- The Washington Times - Thursday, May 26, 2005

Rocking the nation

He might not be the most popular Republican among conservatives, but Sen. John McCain of Arizona is a favorite among young Americans.

One day after Mr. McCain went on MSNBC’s “Scarborough Country” to say regarding the filibuster struggle that Senate Majority Leader Bill Frist of Tennessee “couldn’t quite carry it off” (the Republican said the far right and far left were interested only in “a battle to win supremacy,” not the fight over judges), we learned yesterday that he’s been chosen to receive Rock the Vote’s 2005 “Rock the Nation” award.

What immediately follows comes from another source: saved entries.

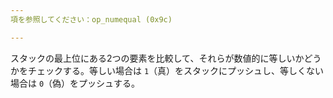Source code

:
 ```yaml
---
項を参照してください：op_numequal (0x9c)

---
```

スタックの最上位にある2つの要素を比較して、それらが数値的に等しいかどうかをチェックする。等しい場合は `1`（真）をスタックにプッシュし、等しくない場合は `0`（偽）をプッシュする。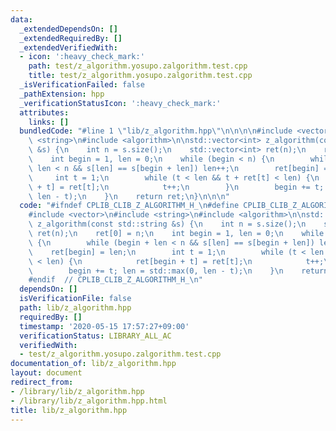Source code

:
 ```yaml
---
data:
  _extendedDependsOn: []
  _extendedRequiredBy: []
  _extendedVerifiedWith:
  - icon: ':heavy_check_mark:'
    path: test/z_algorithm.yosupo.zalgorithm.test.cpp
    title: test/z_algorithm.yosupo.zalgorithm.test.cpp
  _isVerificationFailed: false
  _pathExtension: hpp
  _verificationStatusIcon: ':heavy_check_mark:'
  attributes:
    links: []
  bundledCode: "#line 1 \"lib/z_algorithm.hpp\"\n\n\n\n#include <vector>\n#include\
    \ <string>\n#include <algorithm>\n\nstd::vector<int> z_algorithm(const std::string\
    \ &s) {\n    int n = s.size();\n    std::vector<int> ret(n);\n    ret[0] = n;\n\
    \    int begin = 1, len = 0;\n    while (begin < n) {\n        while (begin +\
    \ len < n && s[len] == s[begin + len]) len++;\n        ret[begin] = len;\n   \
    \     int t = 1;\n        while (t < len && t + ret[t] < len) {\n            ret[begin\
    \ + t] = ret[t];\n            t++;\n        }\n        begin += t; len = std::max(0,\
    \ len - t);\n    }\n    return ret;\n}\n\n\n"
  code: "#ifndef CPLIB_CLIB_Z_ALGORITHM_H_\n#define CPLIB_CLIB_Z_ALGORITHM_H_\n\n\
    #include <vector>\n#include <string>\n#include <algorithm>\n\nstd::vector<int>\
    \ z_algorithm(const std::string &s) {\n    int n = s.size();\n    std::vector<int>\
    \ ret(n);\n    ret[0] = n;\n    int begin = 1, len = 0;\n    while (begin < n)\
    \ {\n        while (begin + len < n && s[len] == s[begin + len]) len++;\n    \
    \    ret[begin] = len;\n        int t = 1;\n        while (t < len && t + ret[t]\
    \ < len) {\n            ret[begin + t] = ret[t];\n            t++;\n        }\n\
    \        begin += t; len = std::max(0, len - t);\n    }\n    return ret;\n}\n\n\
    #endif  // CPLIB_CLIB_Z_ALGORITHM_H_\n"
  dependsOn: []
  isVerificationFile: false
  path: lib/z_algorithm.hpp
  requiredBy: []
  timestamp: '2020-05-15 17:57:27+09:00'
  verificationStatus: LIBRARY_ALL_AC
  verifiedWith:
  - test/z_algorithm.yosupo.zalgorithm.test.cpp
documentation_of: lib/z_algorithm.hpp
layout: document
redirect_from:
- /library/lib/z_algorithm.hpp
- /library/lib/z_algorithm.hpp.html
title: lib/z_algorithm.hpp
---
```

Other honorees at the June 8 awards gala will be former President Bill Clinton, who will receive the group’s lifetime achievement award, Sen. Barack Obama, Illinois Democrat, and the band Black Eyed Peas.

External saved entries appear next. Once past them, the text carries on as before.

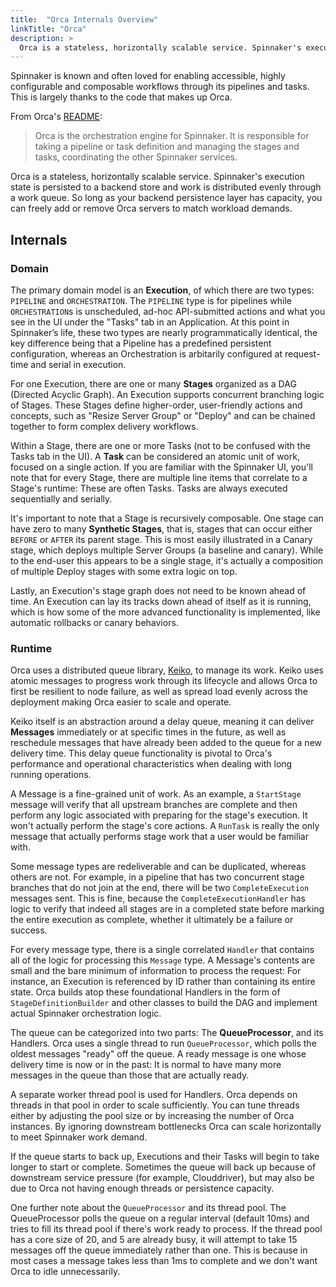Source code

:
 ```yaml
---
title:  "Orca Internals Overview"
linkTitle: "Orca"
description: >
  Orca is a stateless, horizontally scalable service. Spinnaker's execution state is persisted to a backend store and work is distributed evenly through a work queue.
---
```


Spinnaker is known and often loved for enabling accessible, highly configurable and composable workflows through its pipelines and tasks. This is largely thanks to the code that makes up Orca.

From Orca's [README](https://github.com/spinnaker/orca/blob/master/README.md):

> Orca is the orchestration engine for Spinnaker. It is responsible for taking a pipeline or task definition and managing the stages and tasks, coordinating the other Spinnaker services.

Orca is a stateless, horizontally scalable service. Spinnaker's execution state is persisted to a backend store and work is distributed evenly through a work queue. So long as your backend persistence layer has capacity, you can freely add or remove Orca servers to match workload demands.

## Internals

### Domain

The primary domain model is an **Execution**, of which there are two types: `PIPELINE` and `ORCHESTRATION`. The `PIPELINE` type is for pipelines while `ORCHESTRATION`s is unscheduled, ad-hoc API-submitted actions and what you see in the UI under the "Tasks" tab in an Application. At this point in Spinnaker’s life, these two types are nearly programmatically identical, the key difference being that a Pipeline has a predefined persistent configuration, whereas an Orchestration is arbitarily configured at request-time and serial in execution.

For one Execution, there are one or many **Stages** organized as a DAG (Directed Acyclic Graph). An Execution supports concurrent branching logic of Stages. These Stages define higher-order, user-friendly actions and concepts, such as "Resize Server Group" or "Deploy" and can be chained together to form complex delivery workflows.

Within a Stage, there are one or more Tasks (not to be confused with the Tasks tab in the UI). A **Task** can be considered an atomic unit of work, focused on a single action. If you are familiar with the Spinnaker UI, you'll note that for every Stage, there are multiple line items that correlate to a Stage's runtime: These are often Tasks. Tasks are always executed sequentially and serially.

It's important to note that a Stage is recursively composable. One stage can have zero to many **Synthetic Stages**, that is, stages that can occur either `BEFORE` or `AFTER` its parent stage. This is most easily illustrated in a Canary stage, which deploys multiple Server Groups (a baseline and canary). While to the end-user this appears to be a single stage, it's actually a composition of multiple Deploy stages with some extra logic on top.

Lastly, an Execution's stage graph does not need to be known ahead of time. An Execution can lay its tracks down ahead of itself as it is running, which is how some of the more advanced functionality is implemented, like automatic rollbacks or canary behaviors.

### Runtime

Orca uses a distributed queue library, [Keiko](http://github.com/spinnaker/keiko), to manage its work. Keiko uses atomic messages to progress work through its lifecycle and allows Orca to first be resilient to node failure, as well as spread load evenly across the deployment making Orca easier to scale and operate.

Keiko itself is an abstraction around a delay queue, meaning it can deliver **Messages** immediately or at specific times in the future, as well as reschedule messages that have already been added to the queue for a new delivery time. This delay queue functionality is pivotal to Orca's performance and operational characteristics when dealing with long running operations.

A Message is a fine-grained unit of work. As an example, a `StartStage` message will verify that all upstream branches are complete and then perform any logic associated with preparing for the stage's execution. It won't actually perform the stage's core actions. A `RunTask` is really the only message that actually performs stage work that a user would be familiar with.

Some message types are redeliverable and can be duplicated, whereas others are not. For example, in a pipeline that has two concurrent stage branches that do not join at the end, there will be two `CompleteExecution` messages sent. This is fine, because the `CompleteExecutionHandler` has logic to verify that indeed all stages are in a completed state before marking the entire execution as complete, whether it ultimately be a failure or success.

For every message type, there is a single correlated `Handler` that contains all of the logic for processing this `Message` type. A Message's contents are small and the bare minimum of information to process the request: For instance, an Execution is referenced by ID rather than containing its entire state. Orca builds atop these foundational Handlers in the form of `StageDefinitionBuilder` and other classes to build the DAG and implement actual Spinnaker orchestration logic.

The queue can be categorized into two parts: The **QueueProcessor**, and its Handlers. Orca uses a single thread to run `QueueProcessor`, which polls the oldest messages "ready" off the queue. A ready message is one whose delivery time is now or in the past: It is normal to have many more messages in the queue than those that are actually ready.

A separate worker thread pool is used for Handlers. Orca depends on threads in that pool in order to scale sufficiently. You can tune threads either by adjusting the pool size or by increasing the number of Orca instances. By ignoring downstream bottlenecks Orca can scale horizontally to meet Spinnaker work demand.

If the queue starts to back up, Executions and their Tasks will begin to take longer to start or complete. Sometimes the queue will back up because of downstream service pressure (for example, Clouddriver), but may also be due to Orca not having enough threads or persistence capacity.

One further note about the `QueueProcessor` and its thread pool. The QueueProcessor polls the queue on a regular interval (default 10ms) and tries to fill its thread pool if there's work ready to process. If the thread pool has a core size of 20, and 5 are already busy, it will attempt to take 15 messages off the queue immediately rather than one. This is because in most cases a message takes less than 1ms to complete and we don't want Orca to idle unnecessarily.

Founded in 1990, Rock the Vote’s mission is to build “political power” for young Americans. Last year, 4.5 million more 18- to 29-year-olds voted than in 2000.

Help me, Rhonda

President Bush this week named Rhonda Keenum as White House director of public liaison — on top of everything else.

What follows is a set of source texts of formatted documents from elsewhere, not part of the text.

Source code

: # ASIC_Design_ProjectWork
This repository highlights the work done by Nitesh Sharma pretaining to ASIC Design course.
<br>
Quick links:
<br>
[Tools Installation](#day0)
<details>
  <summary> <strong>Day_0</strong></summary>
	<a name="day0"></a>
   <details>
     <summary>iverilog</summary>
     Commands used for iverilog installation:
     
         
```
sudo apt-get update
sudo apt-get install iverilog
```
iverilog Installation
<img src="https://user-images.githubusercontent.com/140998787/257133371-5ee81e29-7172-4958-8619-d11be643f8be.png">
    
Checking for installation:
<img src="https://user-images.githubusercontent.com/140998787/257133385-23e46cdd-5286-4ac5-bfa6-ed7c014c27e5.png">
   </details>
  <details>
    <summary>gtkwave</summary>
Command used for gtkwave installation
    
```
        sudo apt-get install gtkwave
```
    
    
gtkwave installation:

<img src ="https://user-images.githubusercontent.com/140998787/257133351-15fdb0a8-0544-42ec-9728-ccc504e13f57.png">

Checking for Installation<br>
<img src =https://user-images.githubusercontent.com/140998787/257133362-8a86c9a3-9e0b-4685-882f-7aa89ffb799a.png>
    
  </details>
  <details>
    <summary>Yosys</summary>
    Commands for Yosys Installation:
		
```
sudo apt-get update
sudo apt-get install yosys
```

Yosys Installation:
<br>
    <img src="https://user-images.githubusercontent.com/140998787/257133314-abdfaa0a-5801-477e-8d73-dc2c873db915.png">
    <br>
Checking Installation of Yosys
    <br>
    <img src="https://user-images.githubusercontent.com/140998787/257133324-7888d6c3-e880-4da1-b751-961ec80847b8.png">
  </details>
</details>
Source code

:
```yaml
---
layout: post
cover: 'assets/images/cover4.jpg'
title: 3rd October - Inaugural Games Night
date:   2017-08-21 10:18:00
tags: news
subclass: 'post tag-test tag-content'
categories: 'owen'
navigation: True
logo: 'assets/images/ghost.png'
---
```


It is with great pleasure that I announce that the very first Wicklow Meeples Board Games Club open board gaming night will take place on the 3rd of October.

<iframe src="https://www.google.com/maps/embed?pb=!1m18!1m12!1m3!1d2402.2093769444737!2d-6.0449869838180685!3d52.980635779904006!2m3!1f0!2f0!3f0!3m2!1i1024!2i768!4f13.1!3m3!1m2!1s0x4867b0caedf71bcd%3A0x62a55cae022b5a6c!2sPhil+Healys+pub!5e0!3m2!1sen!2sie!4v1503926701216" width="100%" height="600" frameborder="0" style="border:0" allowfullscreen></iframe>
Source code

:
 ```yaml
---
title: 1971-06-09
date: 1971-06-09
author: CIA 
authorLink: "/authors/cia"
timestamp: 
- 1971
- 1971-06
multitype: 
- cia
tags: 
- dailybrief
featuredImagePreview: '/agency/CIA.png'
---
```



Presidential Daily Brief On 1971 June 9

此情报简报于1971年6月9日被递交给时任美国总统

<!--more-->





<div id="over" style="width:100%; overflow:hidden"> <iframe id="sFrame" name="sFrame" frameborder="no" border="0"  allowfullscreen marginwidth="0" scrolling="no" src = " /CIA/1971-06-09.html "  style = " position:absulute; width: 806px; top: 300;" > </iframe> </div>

“She is living the life of a four-armed circus act,” says one acquaintance, observing that in the past year Mrs. Keenum and her husband, Mark Keenum, chief of staff to Sen. Thad Cochran, Mississippi Republican, became the proud parents of triplets — Katie, Rett and Mary Phillips.

How do they do it?

“We just do it, we don’t ask questions,” Mr. Keenum says of the couple’s hat trick, born on Sept. 17, 2004. “We have good help, but it takes the two of us when we are both there.”

Most recently, Mrs. Keenum served as assistant secretary for trade promotion and director general of the United States and Foreign Commercial Service, where she managed operations assisting U.S. companies in exporting and succeeding in global markets. Prior to joining the Bush administration, she was senior vice president of Edelman Public Relations.

Pipes and piano

That was White House Chief of Staff Andrew H. Card Jr. and other Washington dignitaries filing past four spirited bagpipers — flown in hours earlier from Jordan — into the Great Hall of the Library of Congress for the 59th Independence Day celebration of the Hashemite Kingdom of Jordan.

In a conversation with this columnist, Mr. Card was high on praise for Jordan’s King Abdullah II and his wife, Queen Rania, for their ongoing efforts to secure peace in the Middle East. Jordan has remained predominantly peaceful throughout its history, despite the country being sandwiched between conflict (it borders Iraq, Syria, Saudi Arabia, Israel and the Palestinian territories).

Invited guests Wednesday evening were treated to a standing-ovation piano recital by 24-year-old Jordanian composer and pianist Zade (Dirani). Zade was appointed by the government of Jordan as one of six achievers leading the country into a new era. (In his introduction of the pianist, Jordanian Ambassador Karim Kawar called him his country’s leading “cultural ambassador.”)

Dedicating his music to building bridges of peace and tolerance, Zade, who has performed before Queen Elizabeth II and former South African President Nelson Mandela, recalled that he was scheduled to perform in rural Maine on the evening of September 11, 2001, when life for him and millions of other Middle Easterners changed overnight.

Within days of the terrorist attacks, he started a house concert tour across America, performing an average of 200 nights per year in living rooms, churches, temples, schools and hospitals — “a very humble grass-roots effort to create a better understanding” in the West of his Middle Eastern culture, Zade said.

His second album, “Roads to You,” was released last June and climbed to near the top of the Billboard charts.

Quote of the week

“Someday you will appreciate the grammar and verbal skills you learned here. And if any of you wonder how far a mastery of the English language can take you, just look what it did for me.”

— President Bush’s commencement address of this past week at Calvin College in Grand Rapids, Mich.